Work required -
The lines to copy from the data below are those that hold the string "github".

------------------------------

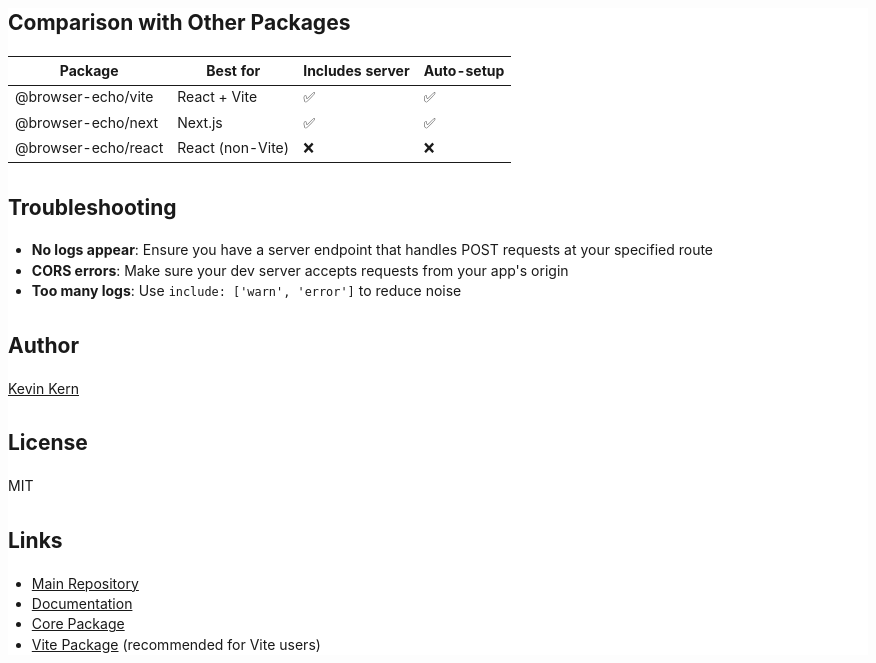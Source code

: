## Comparison with Other Packages

| Package | Best for | Includes server | Auto-setup |
|---------|----------|----------------|------------|
| @browser-echo/vite | React + Vite | ✅ | ✅ |
| @browser-echo/next | Next.js | ✅ | ✅ |
| @browser-echo/react | React (non-Vite) | ❌ | ❌ |

## Troubleshooting

- **No logs appear**: Ensure you have a server endpoint that handles POST requests at your specified route
- **CORS errors**: Make sure your dev server accepts requests from your app's origin
- **Too many logs**: Use `include: ['warn', 'error']` to reduce noise

## Author

[Kevin Kern](https://github.com/regenrek)

## License

MIT

## Links

- [Main Repository](https://github.com/instructa/browser-echo)
- [Documentation](https://github.com/instructa/browser-echo#readme)
- [Core Package](https://github.com/instructa/browser-echo/tree/main/packages/core)
- [Vite Package](https://github.com/instructa/browser-echo/tree/main/packages/vite) (recommended for Vite users)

------------------------------

Exercise response -
[Kevin Kern](https://github.com/regenrek)
- [Main Repository](https://github.com/instructa/browser-echo)
- [Documentation](https://github.com/instructa/browser-echo#readme)
- [Core Package](https://github.com/instructa/browser-echo/tree/main/packages/core)
- [Vite Package](https://github.com/instructa/browser-echo/tree/main/packages/vite) (recommended for Vite users)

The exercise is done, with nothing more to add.